EXERCISE DESCRIPTION »
After dropping the pictures, give again exactly the lines of the data from its first line through the line with "<p>This is a", which is included as well.

Collected data
-=-=-=-=-

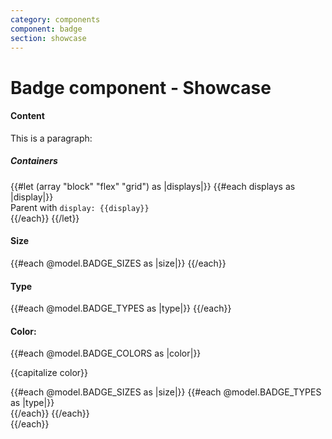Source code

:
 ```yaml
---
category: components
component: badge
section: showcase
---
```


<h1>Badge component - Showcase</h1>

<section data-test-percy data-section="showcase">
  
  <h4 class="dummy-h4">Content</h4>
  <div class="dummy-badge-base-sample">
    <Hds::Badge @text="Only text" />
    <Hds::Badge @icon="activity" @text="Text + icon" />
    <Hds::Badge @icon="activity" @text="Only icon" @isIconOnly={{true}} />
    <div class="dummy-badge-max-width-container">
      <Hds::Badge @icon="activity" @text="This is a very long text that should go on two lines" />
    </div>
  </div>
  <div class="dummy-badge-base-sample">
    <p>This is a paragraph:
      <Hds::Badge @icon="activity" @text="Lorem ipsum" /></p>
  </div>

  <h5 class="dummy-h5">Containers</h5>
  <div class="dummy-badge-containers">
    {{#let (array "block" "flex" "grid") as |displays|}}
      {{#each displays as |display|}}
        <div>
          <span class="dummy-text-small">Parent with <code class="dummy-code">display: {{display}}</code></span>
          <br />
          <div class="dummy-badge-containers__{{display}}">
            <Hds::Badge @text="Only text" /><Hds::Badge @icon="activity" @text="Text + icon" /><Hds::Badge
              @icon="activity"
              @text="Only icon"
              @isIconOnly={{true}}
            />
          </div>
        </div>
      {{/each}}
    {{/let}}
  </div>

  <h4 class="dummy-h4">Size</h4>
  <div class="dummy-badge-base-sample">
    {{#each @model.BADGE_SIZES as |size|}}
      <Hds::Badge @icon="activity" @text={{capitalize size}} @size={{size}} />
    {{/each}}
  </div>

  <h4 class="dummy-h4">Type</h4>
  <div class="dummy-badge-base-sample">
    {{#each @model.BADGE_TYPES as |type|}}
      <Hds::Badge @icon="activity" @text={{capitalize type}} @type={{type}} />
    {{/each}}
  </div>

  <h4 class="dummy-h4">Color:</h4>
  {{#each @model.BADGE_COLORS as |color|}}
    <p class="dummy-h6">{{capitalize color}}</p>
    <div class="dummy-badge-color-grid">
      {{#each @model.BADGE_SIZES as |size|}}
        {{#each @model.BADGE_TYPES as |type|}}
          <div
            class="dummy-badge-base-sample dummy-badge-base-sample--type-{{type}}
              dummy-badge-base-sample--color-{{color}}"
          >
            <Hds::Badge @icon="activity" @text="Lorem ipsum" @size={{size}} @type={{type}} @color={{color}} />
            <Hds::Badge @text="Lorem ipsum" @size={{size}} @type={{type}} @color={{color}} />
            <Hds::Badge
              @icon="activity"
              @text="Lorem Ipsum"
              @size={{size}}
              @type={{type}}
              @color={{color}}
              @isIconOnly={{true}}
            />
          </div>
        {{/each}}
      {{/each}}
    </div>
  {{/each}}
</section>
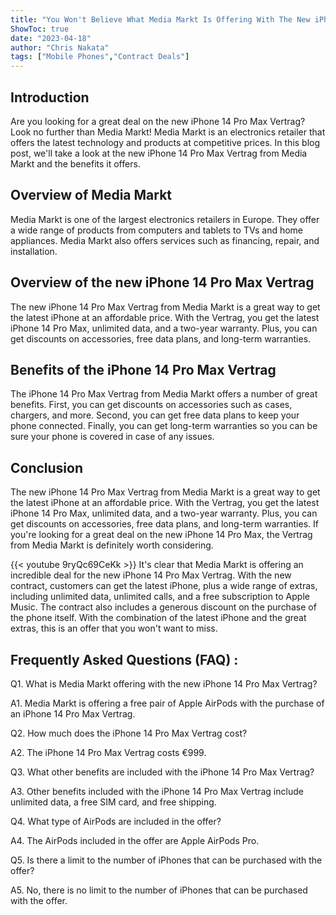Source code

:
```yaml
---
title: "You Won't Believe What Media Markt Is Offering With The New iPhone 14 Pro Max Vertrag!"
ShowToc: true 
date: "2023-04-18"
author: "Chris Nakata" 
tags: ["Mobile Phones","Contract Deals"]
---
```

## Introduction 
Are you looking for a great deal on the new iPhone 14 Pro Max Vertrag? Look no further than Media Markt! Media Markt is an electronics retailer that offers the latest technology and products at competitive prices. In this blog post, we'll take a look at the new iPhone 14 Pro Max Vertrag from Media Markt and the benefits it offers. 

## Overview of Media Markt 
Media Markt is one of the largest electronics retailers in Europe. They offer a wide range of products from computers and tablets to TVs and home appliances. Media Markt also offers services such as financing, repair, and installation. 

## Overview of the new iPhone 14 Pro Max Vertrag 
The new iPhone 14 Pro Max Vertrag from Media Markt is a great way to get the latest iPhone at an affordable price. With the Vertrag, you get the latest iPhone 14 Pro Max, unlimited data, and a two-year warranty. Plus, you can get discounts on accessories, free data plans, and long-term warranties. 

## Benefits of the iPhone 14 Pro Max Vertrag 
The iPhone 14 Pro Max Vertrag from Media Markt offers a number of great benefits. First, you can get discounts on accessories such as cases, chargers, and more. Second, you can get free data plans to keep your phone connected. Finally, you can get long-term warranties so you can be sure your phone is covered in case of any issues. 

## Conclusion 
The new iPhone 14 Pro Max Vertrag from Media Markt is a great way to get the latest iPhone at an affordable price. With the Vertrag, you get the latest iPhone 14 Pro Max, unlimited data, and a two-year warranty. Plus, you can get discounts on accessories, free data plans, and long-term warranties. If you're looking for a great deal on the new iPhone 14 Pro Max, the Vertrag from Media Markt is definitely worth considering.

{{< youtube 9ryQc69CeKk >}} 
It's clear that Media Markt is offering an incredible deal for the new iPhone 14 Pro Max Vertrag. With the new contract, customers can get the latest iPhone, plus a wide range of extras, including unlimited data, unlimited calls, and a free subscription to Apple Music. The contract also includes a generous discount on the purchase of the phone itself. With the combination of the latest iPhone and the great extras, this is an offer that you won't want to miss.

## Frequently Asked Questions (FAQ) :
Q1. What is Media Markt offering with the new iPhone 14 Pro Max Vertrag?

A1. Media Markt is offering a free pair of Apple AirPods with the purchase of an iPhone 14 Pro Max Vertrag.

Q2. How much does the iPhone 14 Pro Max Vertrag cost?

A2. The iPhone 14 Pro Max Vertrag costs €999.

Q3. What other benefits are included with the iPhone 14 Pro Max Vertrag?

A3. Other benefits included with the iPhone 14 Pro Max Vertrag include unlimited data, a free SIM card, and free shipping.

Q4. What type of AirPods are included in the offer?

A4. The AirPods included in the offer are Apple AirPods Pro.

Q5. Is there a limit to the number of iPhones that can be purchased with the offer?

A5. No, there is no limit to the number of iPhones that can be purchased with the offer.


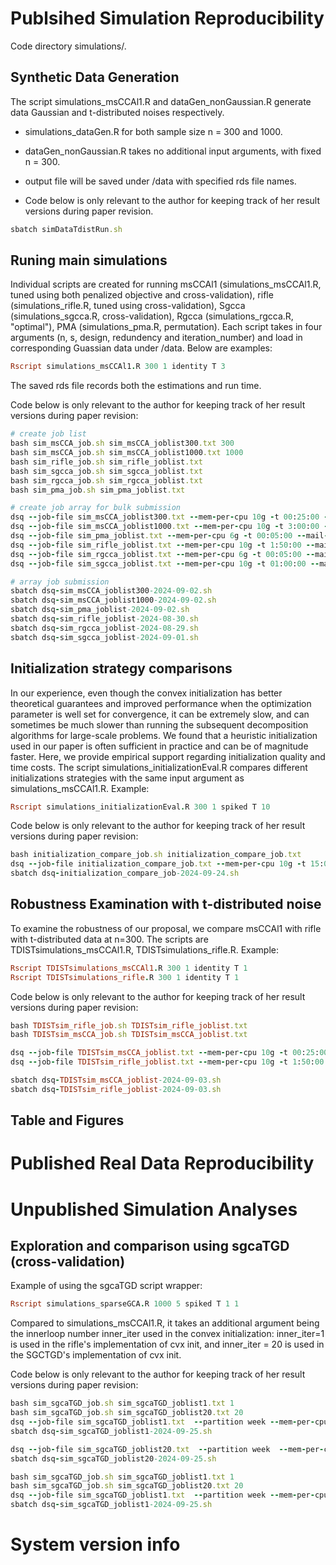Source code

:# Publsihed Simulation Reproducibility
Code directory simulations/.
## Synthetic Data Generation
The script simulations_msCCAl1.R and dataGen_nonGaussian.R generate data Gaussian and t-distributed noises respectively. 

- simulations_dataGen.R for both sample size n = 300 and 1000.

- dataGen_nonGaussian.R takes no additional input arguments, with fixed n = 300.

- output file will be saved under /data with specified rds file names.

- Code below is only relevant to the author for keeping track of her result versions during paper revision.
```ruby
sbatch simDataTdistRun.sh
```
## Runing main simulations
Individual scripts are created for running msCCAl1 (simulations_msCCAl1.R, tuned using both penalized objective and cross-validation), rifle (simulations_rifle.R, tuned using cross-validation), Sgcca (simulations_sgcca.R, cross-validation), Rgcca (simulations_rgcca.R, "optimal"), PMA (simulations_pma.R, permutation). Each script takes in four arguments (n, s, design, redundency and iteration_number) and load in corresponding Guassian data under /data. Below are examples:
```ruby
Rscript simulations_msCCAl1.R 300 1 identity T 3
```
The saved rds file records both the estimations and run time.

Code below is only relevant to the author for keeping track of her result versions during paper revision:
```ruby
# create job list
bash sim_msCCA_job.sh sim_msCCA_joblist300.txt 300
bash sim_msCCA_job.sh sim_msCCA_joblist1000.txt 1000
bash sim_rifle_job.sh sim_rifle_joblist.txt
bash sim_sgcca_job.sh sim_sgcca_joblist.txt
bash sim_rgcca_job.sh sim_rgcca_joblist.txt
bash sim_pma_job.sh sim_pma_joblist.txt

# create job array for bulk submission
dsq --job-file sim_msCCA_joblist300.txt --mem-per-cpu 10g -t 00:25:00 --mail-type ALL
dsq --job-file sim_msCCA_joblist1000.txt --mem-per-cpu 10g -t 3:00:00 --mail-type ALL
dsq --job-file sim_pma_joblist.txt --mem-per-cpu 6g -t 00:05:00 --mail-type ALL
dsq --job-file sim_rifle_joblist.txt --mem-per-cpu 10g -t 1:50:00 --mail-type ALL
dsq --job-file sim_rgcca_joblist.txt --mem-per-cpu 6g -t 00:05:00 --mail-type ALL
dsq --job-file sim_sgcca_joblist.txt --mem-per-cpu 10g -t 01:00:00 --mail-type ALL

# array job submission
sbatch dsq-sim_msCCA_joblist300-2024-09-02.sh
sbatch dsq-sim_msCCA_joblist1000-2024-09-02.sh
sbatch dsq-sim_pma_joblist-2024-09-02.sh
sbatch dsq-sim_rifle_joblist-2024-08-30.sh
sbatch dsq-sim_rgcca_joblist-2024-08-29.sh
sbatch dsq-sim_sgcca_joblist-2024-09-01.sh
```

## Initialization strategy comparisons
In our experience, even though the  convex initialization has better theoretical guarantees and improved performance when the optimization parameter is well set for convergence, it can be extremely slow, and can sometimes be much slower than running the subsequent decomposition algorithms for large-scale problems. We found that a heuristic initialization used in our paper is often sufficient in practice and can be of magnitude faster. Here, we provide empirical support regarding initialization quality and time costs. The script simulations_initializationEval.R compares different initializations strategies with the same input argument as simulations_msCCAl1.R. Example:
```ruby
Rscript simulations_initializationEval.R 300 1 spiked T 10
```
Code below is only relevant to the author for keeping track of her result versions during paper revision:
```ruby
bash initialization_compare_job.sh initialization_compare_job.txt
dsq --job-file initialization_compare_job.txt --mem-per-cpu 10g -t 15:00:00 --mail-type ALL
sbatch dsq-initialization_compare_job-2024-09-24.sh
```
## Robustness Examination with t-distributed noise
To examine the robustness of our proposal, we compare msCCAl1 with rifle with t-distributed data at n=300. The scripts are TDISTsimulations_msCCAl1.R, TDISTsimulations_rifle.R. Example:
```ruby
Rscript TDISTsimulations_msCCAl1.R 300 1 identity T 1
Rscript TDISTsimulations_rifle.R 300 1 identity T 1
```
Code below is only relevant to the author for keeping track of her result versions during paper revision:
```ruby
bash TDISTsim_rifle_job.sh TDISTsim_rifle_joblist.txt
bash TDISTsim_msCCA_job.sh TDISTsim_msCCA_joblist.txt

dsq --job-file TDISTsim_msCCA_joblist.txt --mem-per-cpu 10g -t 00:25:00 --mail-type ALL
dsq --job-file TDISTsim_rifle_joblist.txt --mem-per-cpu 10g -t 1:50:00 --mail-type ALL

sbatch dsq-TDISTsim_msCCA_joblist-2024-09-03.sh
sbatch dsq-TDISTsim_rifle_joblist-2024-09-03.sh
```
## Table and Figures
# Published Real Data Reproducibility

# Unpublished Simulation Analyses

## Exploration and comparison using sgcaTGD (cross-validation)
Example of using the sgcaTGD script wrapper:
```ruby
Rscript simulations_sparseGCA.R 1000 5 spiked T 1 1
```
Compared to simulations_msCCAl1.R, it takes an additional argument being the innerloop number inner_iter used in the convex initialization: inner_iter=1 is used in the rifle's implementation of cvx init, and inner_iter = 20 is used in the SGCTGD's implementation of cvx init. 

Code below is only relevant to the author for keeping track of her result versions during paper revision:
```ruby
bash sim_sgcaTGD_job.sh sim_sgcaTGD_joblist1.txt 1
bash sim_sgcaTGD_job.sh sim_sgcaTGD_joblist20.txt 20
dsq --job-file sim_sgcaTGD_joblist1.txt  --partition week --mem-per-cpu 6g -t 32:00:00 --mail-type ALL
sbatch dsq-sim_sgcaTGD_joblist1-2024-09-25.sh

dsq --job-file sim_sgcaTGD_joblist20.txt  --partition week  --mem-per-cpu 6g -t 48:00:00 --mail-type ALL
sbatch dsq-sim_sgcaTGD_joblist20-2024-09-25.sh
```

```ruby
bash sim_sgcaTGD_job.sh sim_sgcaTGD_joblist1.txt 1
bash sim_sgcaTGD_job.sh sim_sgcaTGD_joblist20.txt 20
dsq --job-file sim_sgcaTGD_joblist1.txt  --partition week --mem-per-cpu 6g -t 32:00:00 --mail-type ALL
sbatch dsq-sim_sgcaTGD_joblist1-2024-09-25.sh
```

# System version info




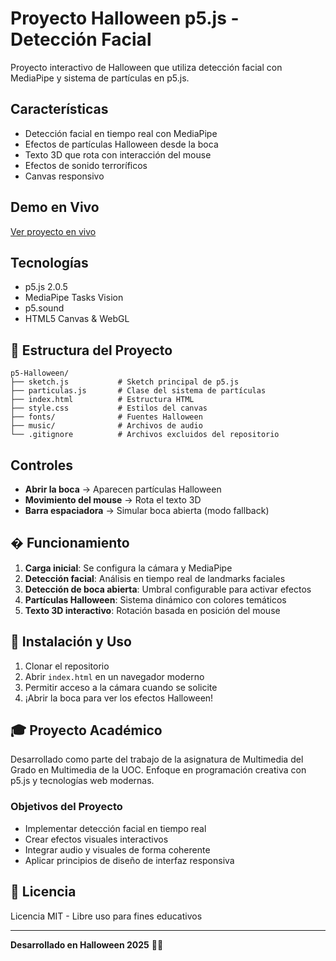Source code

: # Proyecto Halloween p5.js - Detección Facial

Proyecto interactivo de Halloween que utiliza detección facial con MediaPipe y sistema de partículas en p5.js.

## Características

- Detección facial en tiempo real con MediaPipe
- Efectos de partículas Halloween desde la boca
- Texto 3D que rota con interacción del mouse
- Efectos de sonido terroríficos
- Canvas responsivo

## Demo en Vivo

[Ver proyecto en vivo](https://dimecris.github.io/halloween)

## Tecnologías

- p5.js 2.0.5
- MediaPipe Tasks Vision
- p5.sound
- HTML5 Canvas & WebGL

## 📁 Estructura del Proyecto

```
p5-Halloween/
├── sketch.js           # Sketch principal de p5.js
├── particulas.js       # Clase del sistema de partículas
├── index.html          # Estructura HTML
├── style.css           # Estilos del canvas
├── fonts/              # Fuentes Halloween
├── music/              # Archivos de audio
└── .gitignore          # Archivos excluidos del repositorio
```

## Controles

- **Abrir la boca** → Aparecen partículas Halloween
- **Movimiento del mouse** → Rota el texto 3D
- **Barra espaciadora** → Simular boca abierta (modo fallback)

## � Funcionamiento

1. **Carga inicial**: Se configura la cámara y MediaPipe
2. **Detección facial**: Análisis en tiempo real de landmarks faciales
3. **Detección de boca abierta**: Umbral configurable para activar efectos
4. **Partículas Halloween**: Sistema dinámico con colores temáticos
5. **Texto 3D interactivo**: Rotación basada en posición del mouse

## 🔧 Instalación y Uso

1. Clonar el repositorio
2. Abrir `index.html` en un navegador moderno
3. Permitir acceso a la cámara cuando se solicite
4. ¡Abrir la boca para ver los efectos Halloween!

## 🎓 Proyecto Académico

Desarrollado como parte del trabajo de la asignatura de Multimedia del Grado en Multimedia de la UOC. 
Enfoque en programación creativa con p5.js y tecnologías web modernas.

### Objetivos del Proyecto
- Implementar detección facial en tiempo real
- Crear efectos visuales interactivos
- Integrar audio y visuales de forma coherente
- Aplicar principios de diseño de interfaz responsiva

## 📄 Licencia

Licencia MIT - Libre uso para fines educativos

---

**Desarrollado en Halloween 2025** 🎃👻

-=-=-=-=-

FINISHED EXERCISE »
Source code

:
 ```yaml
---
category: components
component: badge
section: showcase
---
```


<h1>Badge component - Showcase</h1>

<section data-test-percy data-section="showcase">
  
  <h4 class="dummy-h4">Content</h4>
  <div class="dummy-badge-base-sample">
    <Hds::Badge @text="Only text" />
    <Hds::Badge @icon="activity" @text="Text + icon" />
    <Hds::Badge @icon="activity" @text="Only icon" @isIconOnly={{true}} />
    <div class="dummy-badge-max-width-container">
      <Hds::Badge @icon="activity" @text="This is a very long text that should go on two lines" />
    </div>
  </div>
  <div class="dummy-badge-base-sample">
    <p>This is a paragraph:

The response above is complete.